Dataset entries
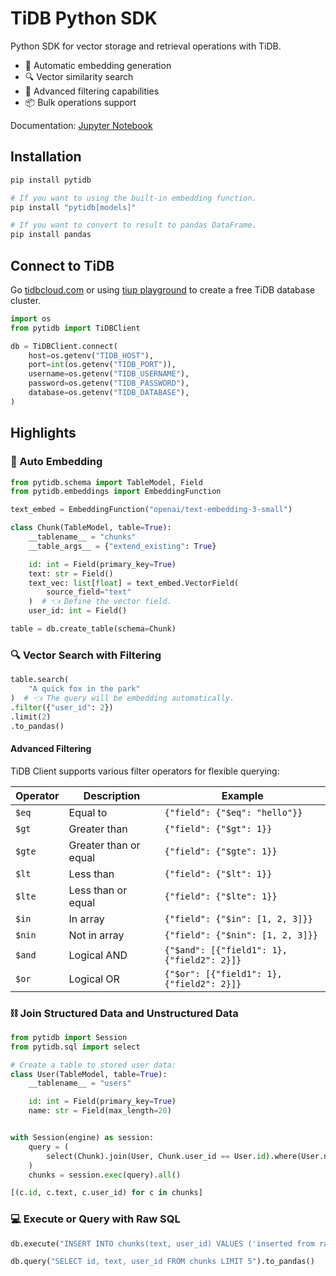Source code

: # TiDB Python SDK

Python SDK for vector storage and retrieval operations with TiDB.

- 🔄 Automatic embedding generation
- 🔍 Vector similarity search
- 🎯 Advanced filtering capabilities
- 📦 Bulk operations support

Documentation: [Jupyter Notebook](https://github.com/pingcap/pytidb/blob/main/docs/quickstart.ipynb)

## Installation

```bash
pip install pytidb

# If you want to using the built-in embedding function.
pip install "pytidb[models]"

# If you want to convert to result to pandas DataFrame.
pip install pandas
```

## Connect to TiDB

Go [tidbcloud.com](https://tidbcloud.com/) or using [tiup playground](https://docs.pingcap.com/tidb/stable/tiup-playground/) to create a free TiDB database cluster.

```python
import os
from pytidb import TiDBClient

db = TiDBClient.connect(
    host=os.getenv("TIDB_HOST"),
    port=int(os.getenv("TIDB_PORT")),
    username=os.getenv("TIDB_USERNAME"),
    password=os.getenv("TIDB_PASSWORD"),
    database=os.getenv("TIDB_DATABASE"),
)
```

## Highlights

### 🤖 Auto Embedding

```python
from pytidb.schema import TableModel, Field
from pytidb.embeddings import EmbeddingFunction

text_embed = EmbeddingFunction("openai/text-embedding-3-small")

class Chunk(TableModel, table=True):
    __tablename__ = "chunks"
    __table_args__ = {"extend_existing": True}

    id: int = Field(primary_key=True)
    text: str = Field()
    text_vec: list[float] = text_embed.VectorField(
        source_field="text"
    )  # 👈 Define the vector field.
    user_id: int = Field()

table = db.create_table(schema=Chunk)
```

### 🔍 Vector Search with Filtering

```python
table.search(
    "A quick fox in the park"
)  # 👈 The query will be embedding automatically.
.filter({"user_id": 2})
.limit(2)
.to_pandas()
```

#### Advanced Filtering
TiDB Client supports various filter operators for flexible querying:

| Operator | Description               | Example                                      |
|----------|---------------------------|----------------------------------------------|
| `$eq`    | Equal to                  | `{"field": {"$eq": "hello"}}`                |
| `$gt`    | Greater than              | `{"field": {"$gt": 1}}`                      |
| `$gte`   | Greater than or equal     | `{"field": {"$gte": 1}}`                     |
| `$lt`    | Less than                 | `{"field": {"$lt": 1}}`                      |
| `$lte`   | Less than or equal        | `{"field": {"$lte": 1}}`                     |
| `$in`    | In array                  | `{"field": {"$in": [1, 2, 3]}}`              |
| `$nin`   | Not in array              | `{"field": {"$nin": [1, 2, 3]}}`             |
| `$and`   | Logical AND               | `{"$and": [{"field1": 1}, {"field2": 2}]}`   |
| `$or`    | Logical OR                | `{"$or": [{"field1": 1}, {"field2": 2}]}`    |



### ⛓ Join Structured Data and Unstructured Data

```python
from pytidb import Session
from pytidb.sql import select

# Create a table to stored user data:
class User(TableModel, table=True):
    __tablename__ = "users"

    id: int = Field(primary_key=True)
    name: str = Field(max_length=20)


with Session(engine) as session:
    query = (
        select(Chunk).join(User, Chunk.user_id == User.id).where(User.name == "Alice")
    )
    chunks = session.exec(query).all()

[(c.id, c.text, c.user_id) for c in chunks]
```


### 💻 Execute or Query with Raw SQL

```python
db.execute("INSERT INTO chunks(text, user_id) VALUES ('inserted from raw sql', 5)")
```

```python
db.query("SELECT id, text, user_id FROM chunks LIMIT 5").to_pandas()
```
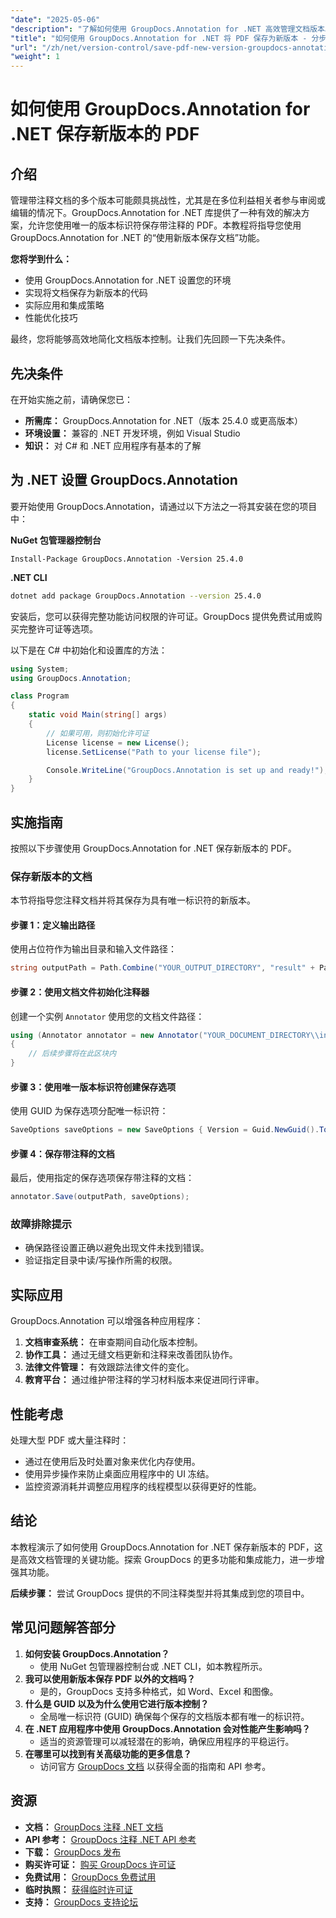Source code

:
 ```yaml
---
"date": "2025-05-06"
"description": "了解如何使用 GroupDocs.Annotation for .NET 高效管理文档版本。本指南涵盖设置、实施和实际应用。"
"title": "如何使用 GroupDocs.Annotation for .NET 将 PDF 保存为新版本 - 分步指南"
"url": "/zh/net/version-control/save-pdf-new-version-groupdocs-annotation-net/"
"weight": 1
---
```


# 如何使用 GroupDocs.Annotation for .NET 保存新版本的 PDF

## 介绍

管理带注释文档的多个版本可能颇具挑战性，尤其是在多位利益相关者参与审阅或编辑的情况下。GroupDocs.Annotation for .NET 库提供了一种有效的解决方案，允许您使用唯一的版本标识符保存带注释的 PDF。本教程将指导您使用 GroupDocs.Annotation for .NET 的“使用新版本保存文档”功能。

**您将学到什么：**
- 使用 GroupDocs.Annotation for .NET 设置您的环境
- 实现将文档保存为新版本的代码
- 实际应用和集成策略
- 性能优化技巧

最终，您将能够高效地简化文档版本控制。让我们先回顾一下先决条件。

## 先决条件

在开始实施之前，请确保您已：
- **所需库：** GroupDocs.Annotation for .NET（版本 25.4.0 或更高版本）
- **环境设置：** 兼容的 .NET 开发环境，例如 Visual Studio
- **知识：** 对 C# 和 .NET 应用程序有基本的了解

## 为 .NET 设置 GroupDocs.Annotation

要开始使用 GroupDocs.Annotation，请通过以下方法之一将其安装在您的项目中：

**NuGet 包管理器控制台**
```plaintext
Install-Package GroupDocs.Annotation -Version 25.4.0
```

**.NET CLI**
```bash
dotnet add package GroupDocs.Annotation --version 25.4.0
```

安装后，您可以获得完整功能访问权限的许可证。GroupDocs 提供免费试用或购买完整许可证等选项。

以下是在 C# 中初始化和设置库的方法：
```csharp
using System;
using GroupDocs.Annotation;

class Program
{
    static void Main(string[] args)
    {
        // 如果可用，则初始化许可证
        License license = new License();
        license.SetLicense("Path to your license file");

        Console.WriteLine("GroupDocs.Annotation is set up and ready!");
    }
}
```

## 实施指南

按照以下步骤使用 GroupDocs.Annotation for .NET 保存新版本的 PDF。

### 保存新版本的文档

本节将指导您注释文档并将其保存为具有唯一标识符的新版本。

#### 步骤 1：定义输出路径
使用占位符作为输出目录和输入文件路径：
```csharp
string outputPath = Path.Combine("YOUR_OUTPUT_DIRECTORY", "result" + Path.GetExtension("YOUR_DOCUMENT_DIRECTORY\\input.pdf"));
```

#### 步骤 2：使用文档文件初始化注释器
创建一个实例 `Annotator` 使用您的文档文件路径：
```csharp
using (Annotator annotator = new Annotator("YOUR_DOCUMENT_DIRECTORY\\input.pdf"))
{
    // 后续步骤将在此区块内
}
```

#### 步骤 3：使用唯一版本标识符创建保存选项
使用 GUID 为保存选项分配唯一标识符：
```csharp
SaveOptions saveOptions = new SaveOptions { Version = Guid.NewGuid().ToString() };
```

#### 步骤 4：保存带注释的文档
最后，使用指定的保存选项保存带注释的文档：
```csharp
annotator.Save(outputPath, saveOptions);
```

### 故障排除提示
- 确保路径设置正确以避免出现文件未找到错误。
- 验证指定目录中读/写操作所需的权限。

## 实际应用

GroupDocs.Annotation 可以增强各种应用程序：
1. **文档审查系统：** 在审查期间自动化版本控制。
2. **协作工具：** 通过无缝文档更新和注释来改善团队协作。
3. **法律文件管理：** 有效跟踪法律文件的变化。
4. **教育平台：** 通过维护带注释的学习材料版本来促进同行评审。

## 性能考虑
处理大型 PDF 或大量注释时：
- 通过在使用后及时处置对象来优化内存使用。
- 使用异步操作来防止桌面应用程序中的 UI 冻结。
- 监控资源消耗并调整应用程序的线程模型以获得更好的性能。

## 结论
本教程演示了如何使用 GroupDocs.Annotation for .NET 保存新版本的 PDF，这是高效文档管理的关键功能。探索 GroupDocs 的更多功能和集成能力，进一步增强其功能。

**后续步骤：** 尝试 GroupDocs 提供的不同注释类型并将其集成到您的项目中。

## 常见问题解答部分
1. **如何安装 GroupDocs.Annotation？**
   - 使用 NuGet 包管理器控制台或 .NET CLI，如本教程所示。
2. **我可以使用新版本保存 PDF 以外的文档吗？**
   - 是的，GroupDocs 支持多种格式，如 Word、Excel 和图像。
3. **什么是 GUID 以及为什么使用它进行版本控制？**
   - 全局唯一标识符 (GUID) 确保每个保存的文档版本都有唯一的标识符。
4. **在 .NET 应用程序中使用 GroupDocs.Annotation 会对性能产生影响吗？**
   - 适当的资源管理可以减轻潜在的影响，确保应用程序的平稳运行。
5. **在哪里可以找到有关高级功能的更多信息？**
   - 访问官方 [GroupDocs 文档](https://docs.groupdocs.com/annotation/net/) 以获得全面的指南和 API 参考。

## 资源
- **文档：** [GroupDocs 注释 .NET 文档](https://docs.groupdocs.com/annotation/net/)
- **API 参考：** [GroupDocs 注释 .NET API 参考](https://reference.groupdocs.com/annotation/net/)
- **下载：** [GroupDocs 发布](https://releases.groupdocs.com/annotation/net/)
- **购买许可证：** [购买 GroupDocs 许可证](https://purchase.groupdocs.com/buy)
- **免费试用：** [GroupDocs 免费试用](https://releases.groupdocs.com/annotation/net/)
- **临时执照：** [获得临时许可证](https://purchase.groupdocs.com/temporary-license/)
- **支持：** [GroupDocs 支持论坛](https://forum.groupdocs.com/c/annotation/)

ASSIGNMENT —
What are the lines above, starting at the one with "- 🔄 Automatic embedding generation" and ending at the one with "## Connect to TiDB"? Give them again exactly, and only them.

SOLUTION —
- 🔄 Automatic embedding generation
- 🔍 Vector similarity search
- 🎯 Advanced filtering capabilities
- 📦 Bulk operations support

Documentation: [Jupyter Notebook](https://github.com/pingcap/pytidb/blob/main/docs/quickstart.ipynb)

## Installation

```bash
pip install pytidb

# If you want to using the built-in embedding function.
pip install "pytidb[models]"

# If you want to convert to result to pandas DataFrame.
pip install pandas
```

## Connect to TiDB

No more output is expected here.